Records for processing »
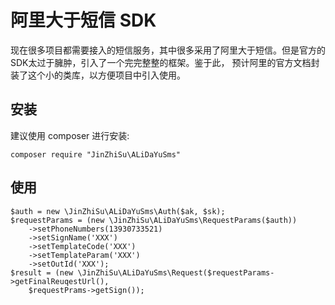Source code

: # 阿里大于短信 SDK #

现在很多项目都需要接入的短信服务，其中很多采用了阿里大于短信。但是官方的SDK太过于臃肿，引入了一个完完整整的框架。鉴于此，
预计阿里的官方文档封装了这个小的类库，以方便项目中引入使用。

## 安装 ##

建议使用 composer 进行安装:

```
composer require "JinZhiSu\ALiDaYuSms"
```

## 使用 ##

```
$auth = new \JinZhiSu\ALiDaYuSms\Auth($ak, $sk);
$requestParams = (new \JinZhiSu\ALiDaYuSms\RequestParams($auth))
    ->setPhoneNumbers(13930733521)
    ->setSignName('XXX')
    ->setTemplateCode('XXX')
    ->setTemplateParam('XXX')
    ->setOutId('XXX');
$result = (new \JinZhiSu\ALiDaYuSms\Request($requestParams->getFinalReuqestUrl(),
    $requestPrams->getSign());
```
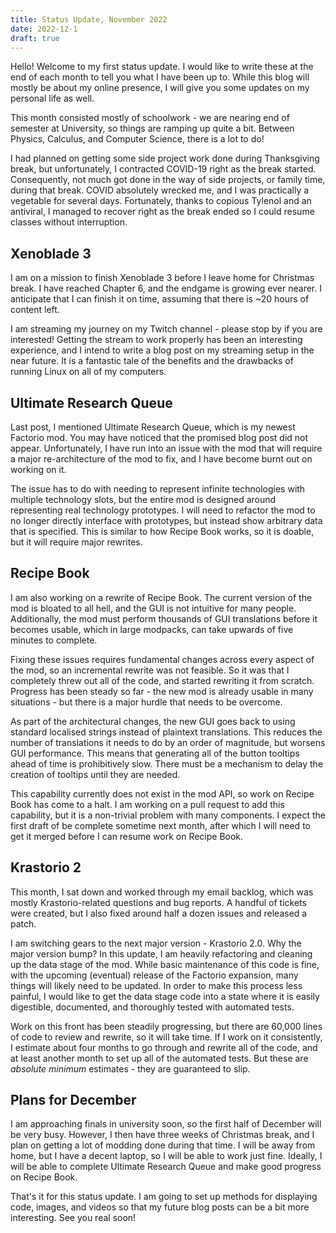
 ```yaml
---
title: Status Update, November 2022
date: 2022-12-1
draft: true
---
```


Hello! Welcome to my first status update. I would like to write these at the end
of each month to tell you what I have been up to. While this blog will mostly be
about my online presence, I will give you some updates on my personal life as
well.

This month consisted mostly of schoolwork - we are nearing end of semester at
University, so things are ramping up quite a bit. Between Physics, Calculus, and
Computer Science, there is a lot to do!

I had planned on getting some side project work done during Thanksgiving break,
but unfortunately, I contracted COVID-19 right as the break started.
Consequently, not much got done in the way of side projects, or family time,
during that break. COVID absolutely wrecked me, and I was practically a
vegetable for several days. Fortunately, thanks to copious Tylenol and an
antiviral, I managed to recover right as the break ended so I could resume
classes without interruption.

## Xenoblade 3

I am on a mission to finish Xenoblade 3 before I leave home for Christmas break.
I have reached Chapter 6, and the endgame is growing ever nearer. I anticipate
that I can finish it on time, assuming that there is ~20 hours of content left.

I am streaming my journey on my Twitch channel - please stop by if you are
interested! Getting the stream to work properly has been an interesting
experience, and I intend to write a blog post on my streaming setup in the near
future. It is a fantastic tale of the benefits and the drawbacks of running
Linux on all of my computers.

## Ultimate Research Queue

Last post, I mentioned Ultimate Research Queue, which is my newest Factorio
mod. You may have noticed that the promised blog post did not appear.
Unfortunately, I have run into an issue with the mod that will require a major
re-architecture of the mod to fix, and I have become burnt out on working on it.

The issue has to do with needing to represent infinite technologies with
multiple technology slots, but the entire mod is designed around representing
real technology prototypes. I will need to refactor the mod to no longer
directly interface with prototypes, but instead show arbitrary data that is
specified. This is similar to how Recipe Book works, so it is doable, but it
will require major rewrites.

## Recipe Book

I am also working on a rewrite of Recipe Book. The current version of the mod
is bloated to all hell, and the GUI is not intuitive for many people.
Additionally, the mod must perform thousands of GUI translations before it
becomes usable, which in large modpacks, can take upwards of five minutes to
complete.

Fixing these issues requires fundamental changes across every aspect of the mod,
so an incremental rewrite was not feasible. So it was that I completely threw
out all of the code, and started rewriting it from scratch. Progress has been
steady so far - the new mod is already usable in many situations - but there is
a major hurdle that needs to be overcome.

As part of the architectural changes, the new GUI goes back to using standard
localised strings instead of plaintext translations. This reduces the number of
translations it needs to do by an order of magnitude, but worsens GUI
performance. This means that generating all of the button tooltips ahead of time
is prohibitively slow. There must be a mechanism to delay the creation of
tooltips until they are needed.

This capability currently does not exist in the mod API, so work on Recipe Book
has come to a halt. I am working on a pull request to add this capability, but
it is a non-trivial problem with many components. I expect the first draft of
be complete sometime next month, after which I will need to get it merged before
I can resume work on Recipe Book.

## Krastorio 2

This month, I sat down and worked through my email backlog, which was mostly
Krastorio-related questions and bug reports. A handful of tickets were created,
but I also fixed around half a dozen issues and released a patch.

I am switching gears to the next major version - Krastorio 2.0. Why the major
version bump? In this update, I am heavily refactoring and cleaning up the data
stage of the mod. While basic maintenance of this code is fine, with the
upcoming (eventual) release of the Factorio expansion, many things will likely
need to be updated. In order to make this process less painful, I would like to
get the data stage code into a state where it is easily digestible, documented,
and thoroughly tested with automated tests.

Work on this front has been steadily progressing, but there are 60,000 lines of
code to review and rewrite, so it will take time. If I work on it consistently,
I estimate about four months to go through and rewrite all of the code, and
at least another month to set up all of the automated tests. But these are
_absolute minimum_ estimates - they are guaranteed to slip.

## Plans for December

I am approaching finals in university soon, so the first half of December will
be very busy. However, I then have three weeks of Christmas break, and I plan on
getting a lot of modding done during that time. I will be away from home, but I
have a decent laptop, so I will be able to work just fine. Ideally, I will be
able to complete Ultimate Research Queue and make good progress on Recipe Book.

That's it for this status update. I am going to set up methods for displaying
code, images, and videos so that my future blog posts can be a bit more
interesting. See you real soon!
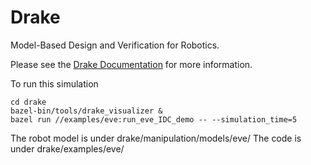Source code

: # Drake

Model-Based Design and Verification for Robotics.

Please see the [Drake Documentation](https://drake.mit.edu) for more
information.

To run this simulation
```
cd drake
bazel-bin/tools/drake_visualizer &
bazel run //examples/eve:run_eve_IDC_demo -- --simulation_time=5
```

The robot model is under drake/manipulation/models/eve/
The code is under drake/examples/eve/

Exercise aim » Only lines that include "blog" belong in the answer; copy all of them from the listing.

Answer for the task »
of each month to tell you what I have been up to. While this blog will mostly be
experience, and I intend to write a blog post on my streaming setup in the near
mod. You may have noticed that the promised blog post did not appear.
code, images, and videos so that my future blog posts can be a bit more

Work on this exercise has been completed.